%%
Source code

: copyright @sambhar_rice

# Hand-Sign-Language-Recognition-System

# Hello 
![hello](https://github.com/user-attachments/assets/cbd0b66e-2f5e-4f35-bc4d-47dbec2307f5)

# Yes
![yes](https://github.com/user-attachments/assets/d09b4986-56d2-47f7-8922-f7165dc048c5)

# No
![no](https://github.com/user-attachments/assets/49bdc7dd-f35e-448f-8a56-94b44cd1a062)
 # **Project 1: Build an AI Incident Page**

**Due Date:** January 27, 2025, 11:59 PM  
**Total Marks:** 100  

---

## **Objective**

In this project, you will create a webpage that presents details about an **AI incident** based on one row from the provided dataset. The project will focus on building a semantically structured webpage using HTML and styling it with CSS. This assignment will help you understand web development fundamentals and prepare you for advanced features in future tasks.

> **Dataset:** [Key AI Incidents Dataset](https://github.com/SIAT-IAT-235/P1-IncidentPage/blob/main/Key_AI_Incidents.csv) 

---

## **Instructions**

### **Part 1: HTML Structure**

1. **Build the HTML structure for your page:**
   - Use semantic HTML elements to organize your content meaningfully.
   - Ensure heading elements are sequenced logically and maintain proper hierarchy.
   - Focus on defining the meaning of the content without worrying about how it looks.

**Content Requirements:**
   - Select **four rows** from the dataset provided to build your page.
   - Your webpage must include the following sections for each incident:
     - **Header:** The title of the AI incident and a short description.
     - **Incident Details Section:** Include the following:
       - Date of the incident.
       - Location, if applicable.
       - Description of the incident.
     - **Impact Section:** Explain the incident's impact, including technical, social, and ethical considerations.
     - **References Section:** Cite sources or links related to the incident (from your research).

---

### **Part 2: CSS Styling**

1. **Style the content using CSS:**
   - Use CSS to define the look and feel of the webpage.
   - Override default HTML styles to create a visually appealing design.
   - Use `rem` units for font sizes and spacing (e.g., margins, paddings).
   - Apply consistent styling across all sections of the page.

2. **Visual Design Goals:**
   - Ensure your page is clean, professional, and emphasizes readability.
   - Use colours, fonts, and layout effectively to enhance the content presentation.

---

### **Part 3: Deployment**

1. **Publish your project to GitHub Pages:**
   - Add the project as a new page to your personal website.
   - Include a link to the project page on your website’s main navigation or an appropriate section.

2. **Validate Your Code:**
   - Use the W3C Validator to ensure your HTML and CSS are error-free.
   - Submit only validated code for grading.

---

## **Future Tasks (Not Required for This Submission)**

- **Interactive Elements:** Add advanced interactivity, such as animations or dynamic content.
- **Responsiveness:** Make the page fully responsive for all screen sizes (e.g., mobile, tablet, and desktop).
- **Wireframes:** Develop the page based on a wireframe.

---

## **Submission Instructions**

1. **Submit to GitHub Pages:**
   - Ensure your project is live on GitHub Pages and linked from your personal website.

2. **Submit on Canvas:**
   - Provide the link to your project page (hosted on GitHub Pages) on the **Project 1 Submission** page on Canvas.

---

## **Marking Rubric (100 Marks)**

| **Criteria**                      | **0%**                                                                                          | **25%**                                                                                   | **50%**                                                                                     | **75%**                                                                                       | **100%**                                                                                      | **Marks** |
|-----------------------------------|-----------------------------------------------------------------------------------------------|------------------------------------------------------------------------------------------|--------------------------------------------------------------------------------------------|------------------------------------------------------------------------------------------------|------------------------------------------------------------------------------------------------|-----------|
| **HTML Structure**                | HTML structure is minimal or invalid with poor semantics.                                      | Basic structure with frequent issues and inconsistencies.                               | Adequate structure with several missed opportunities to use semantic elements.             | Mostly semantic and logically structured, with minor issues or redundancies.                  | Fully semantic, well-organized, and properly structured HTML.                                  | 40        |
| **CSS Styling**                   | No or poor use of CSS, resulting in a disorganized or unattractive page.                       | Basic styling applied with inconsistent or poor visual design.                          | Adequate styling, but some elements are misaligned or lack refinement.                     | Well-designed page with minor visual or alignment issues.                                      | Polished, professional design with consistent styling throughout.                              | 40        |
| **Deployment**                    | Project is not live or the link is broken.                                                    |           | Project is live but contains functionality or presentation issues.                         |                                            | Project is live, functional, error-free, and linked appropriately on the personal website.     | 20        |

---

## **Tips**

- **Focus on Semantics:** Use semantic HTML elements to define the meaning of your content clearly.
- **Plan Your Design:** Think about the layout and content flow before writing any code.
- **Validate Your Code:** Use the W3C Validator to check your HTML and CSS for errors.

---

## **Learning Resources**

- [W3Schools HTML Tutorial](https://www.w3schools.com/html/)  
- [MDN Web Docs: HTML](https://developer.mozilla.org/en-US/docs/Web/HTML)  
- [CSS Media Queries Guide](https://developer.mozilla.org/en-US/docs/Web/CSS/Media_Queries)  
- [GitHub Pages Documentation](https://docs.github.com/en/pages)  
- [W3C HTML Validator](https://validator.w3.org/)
%%
● ASSIGNED TASK: Please go through the data above and copy each line that has the word "based".

● ANSWER BELOW:
In this project, you will create a webpage that presents details about an **AI incident** based on one row from the provided dataset. The project will focus on building a semantically structured webpage using HTML and styling it with CSS. This assignment will help you understand web development fundamentals and prepare you for advanced features in future tasks.
- **Wireframes:** Develop the page based on a wireframe.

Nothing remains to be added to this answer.